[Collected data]
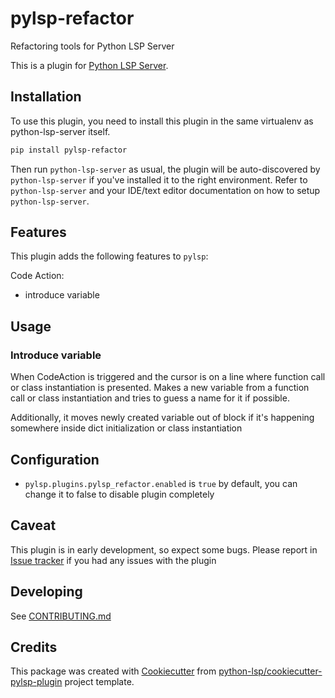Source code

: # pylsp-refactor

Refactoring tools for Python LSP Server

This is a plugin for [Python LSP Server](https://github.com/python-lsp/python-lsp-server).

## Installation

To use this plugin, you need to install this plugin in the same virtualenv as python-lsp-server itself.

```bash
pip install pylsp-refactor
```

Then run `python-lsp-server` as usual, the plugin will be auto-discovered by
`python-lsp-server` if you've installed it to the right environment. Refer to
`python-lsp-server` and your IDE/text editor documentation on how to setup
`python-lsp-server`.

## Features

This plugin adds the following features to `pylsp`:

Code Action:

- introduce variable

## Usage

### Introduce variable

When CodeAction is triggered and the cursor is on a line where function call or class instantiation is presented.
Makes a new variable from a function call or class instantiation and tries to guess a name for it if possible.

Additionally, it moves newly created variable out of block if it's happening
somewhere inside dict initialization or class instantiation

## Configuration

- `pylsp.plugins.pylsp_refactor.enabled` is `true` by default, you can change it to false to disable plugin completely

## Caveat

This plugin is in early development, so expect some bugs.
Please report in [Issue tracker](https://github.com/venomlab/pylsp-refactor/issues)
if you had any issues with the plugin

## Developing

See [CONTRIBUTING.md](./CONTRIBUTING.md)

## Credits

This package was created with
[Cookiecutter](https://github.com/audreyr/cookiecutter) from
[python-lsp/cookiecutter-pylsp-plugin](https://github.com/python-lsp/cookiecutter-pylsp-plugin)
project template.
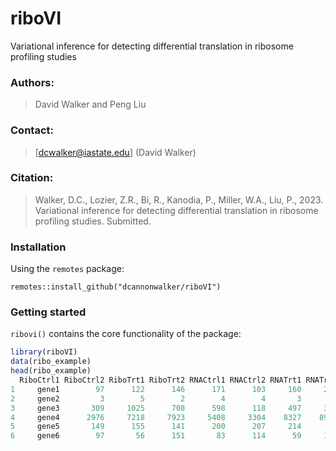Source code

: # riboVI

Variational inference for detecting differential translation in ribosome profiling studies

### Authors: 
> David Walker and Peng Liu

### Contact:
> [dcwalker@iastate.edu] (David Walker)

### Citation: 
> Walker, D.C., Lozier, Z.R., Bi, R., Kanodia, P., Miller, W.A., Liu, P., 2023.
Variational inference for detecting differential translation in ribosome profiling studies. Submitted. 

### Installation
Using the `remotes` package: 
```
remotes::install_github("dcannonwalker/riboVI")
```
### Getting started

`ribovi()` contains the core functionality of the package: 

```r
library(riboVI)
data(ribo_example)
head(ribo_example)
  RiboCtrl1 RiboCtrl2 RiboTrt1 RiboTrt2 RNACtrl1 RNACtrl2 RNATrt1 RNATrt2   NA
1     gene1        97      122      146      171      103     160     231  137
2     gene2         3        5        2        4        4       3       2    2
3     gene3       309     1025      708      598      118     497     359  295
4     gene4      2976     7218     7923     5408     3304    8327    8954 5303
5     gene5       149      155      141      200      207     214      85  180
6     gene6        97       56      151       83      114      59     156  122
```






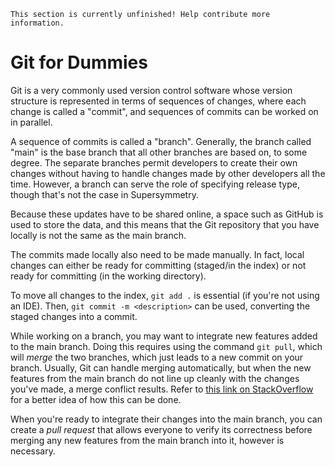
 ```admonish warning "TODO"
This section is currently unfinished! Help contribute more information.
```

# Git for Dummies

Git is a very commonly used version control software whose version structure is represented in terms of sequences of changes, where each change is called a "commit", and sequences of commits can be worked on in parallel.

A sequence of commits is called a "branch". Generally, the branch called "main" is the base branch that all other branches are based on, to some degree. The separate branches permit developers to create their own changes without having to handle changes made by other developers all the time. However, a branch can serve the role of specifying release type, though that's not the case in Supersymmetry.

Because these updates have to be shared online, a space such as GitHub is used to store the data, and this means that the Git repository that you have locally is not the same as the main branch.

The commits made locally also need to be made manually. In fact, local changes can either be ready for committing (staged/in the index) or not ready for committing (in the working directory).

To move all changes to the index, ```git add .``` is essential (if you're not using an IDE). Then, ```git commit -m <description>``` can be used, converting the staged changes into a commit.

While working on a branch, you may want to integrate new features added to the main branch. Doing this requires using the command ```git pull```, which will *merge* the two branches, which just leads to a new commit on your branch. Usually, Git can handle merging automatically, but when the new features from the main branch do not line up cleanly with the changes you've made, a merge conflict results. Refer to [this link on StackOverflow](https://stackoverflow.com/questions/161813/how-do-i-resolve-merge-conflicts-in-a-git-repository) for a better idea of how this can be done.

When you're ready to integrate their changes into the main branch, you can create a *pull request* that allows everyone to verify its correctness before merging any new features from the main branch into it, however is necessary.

### Required action
Could you set down every record above word for word, leaving out the pictures?

### Output for this exercise
Source code

: # pylsp-refactor

Refactoring tools for Python LSP Server

This is a plugin for [Python LSP Server](https://github.com/python-lsp/python-lsp-server).

## Installation

To use this plugin, you need to install this plugin in the same virtualenv as python-lsp-server itself.

```bash
pip install pylsp-refactor
```

Then run `python-lsp-server` as usual, the plugin will be auto-discovered by
`python-lsp-server` if you've installed it to the right environment. Refer to
`python-lsp-server` and your IDE/text editor documentation on how to setup
`python-lsp-server`.

## Features

This plugin adds the following features to `pylsp`:

Code Action:

- introduce variable

## Usage

### Introduce variable

When CodeAction is triggered and the cursor is on a line where function call or class instantiation is presented.
Makes a new variable from a function call or class instantiation and tries to guess a name for it if possible.

Additionally, it moves newly created variable out of block if it's happening
somewhere inside dict initialization or class instantiation

## Configuration

- `pylsp.plugins.pylsp_refactor.enabled` is `true` by default, you can change it to false to disable plugin completely

## Caveat

This plugin is in early development, so expect some bugs.
Please report in [Issue tracker](https://github.com/venomlab/pylsp-refactor/issues)
if you had any issues with the plugin

## Developing

See [CONTRIBUTING.md](./CONTRIBUTING.md)

## Credits

This package was created with
[Cookiecutter](https://github.com/audreyr/cookiecutter) from
[python-lsp/cookiecutter-pylsp-plugin](https://github.com/python-lsp/cookiecutter-pylsp-plugin)
project template.
Source code

: # riboVI

Variational inference for detecting differential translation in ribosome profiling studies

### Authors: 
> David Walker and Peng Liu

### Contact:
> [dcwalker@iastate.edu] (David Walker)

### Citation: 
> Walker, D.C., Lozier, Z.R., Bi, R., Kanodia, P., Miller, W.A., Liu, P., 2023.
Variational inference for detecting differential translation in ribosome profiling studies. Submitted. 

### Installation
Using the `remotes` package: 
```
remotes::install_github("dcannonwalker/riboVI")
```
### Getting started

`ribovi()` contains the core functionality of the package: 

```r
library(riboVI)
data(ribo_example)
head(ribo_example)
  RiboCtrl1 RiboCtrl2 RiboTrt1 RiboTrt2 RNACtrl1 RNACtrl2 RNATrt1 RNATrt2   NA
1     gene1        97      122      146      171      103     160     231  137
2     gene2         3        5        2        4        4       3       2    2
3     gene3       309     1025      708      598      118     497     359  295
4     gene4      2976     7218     7923     5408     3304    8327    8954 5303
5     gene5       149      155      141      200      207     214      85  180
6     gene6        97       56      151       83      114      59     156  122
```






 ```admonish warning "TODO"
This section is currently unfinished! Help contribute more information.
```

# Git for Dummies

Git is a very commonly used version control software whose version structure is represented in terms of sequences of changes, where each change is called a "commit", and sequences of commits can be worked on in parallel.

A sequence of commits is called a "branch". Generally, the branch called "main" is the base branch that all other branches are based on, to some degree. The separate branches permit developers to create their own changes without having to handle changes made by other developers all the time. However, a branch can serve the role of specifying release type, though that's not the case in Supersymmetry.

Because these updates have to be shared online, a space such as GitHub is used to store the data, and this means that the Git repository that you have locally is not the same as the main branch.

The commits made locally also need to be made manually. In fact, local changes can either be ready for committing (staged/in the index) or not ready for committing (in the working directory).

To move all changes to the index, ```git add .``` is essential (if you're not using an IDE). Then, ```git commit -m <description>``` can be used, converting the staged changes into a commit.

While working on a branch, you may want to integrate new features added to the main branch. Doing this requires using the command ```git pull```, which will *merge* the two branches, which just leads to a new commit on your branch. Usually, Git can handle merging automatically, but when the new features from the main branch do not line up cleanly with the changes you've made, a merge conflict results. Refer to [this link on StackOverflow](https://stackoverflow.com/questions/161813/how-do-i-resolve-merge-conflicts-in-a-git-repository) for a better idea of how this can be done.

When you're ready to integrate their changes into the main branch, you can create a *pull request* that allows everyone to verify its correctness before merging any new features from the main branch into it, however is necessary.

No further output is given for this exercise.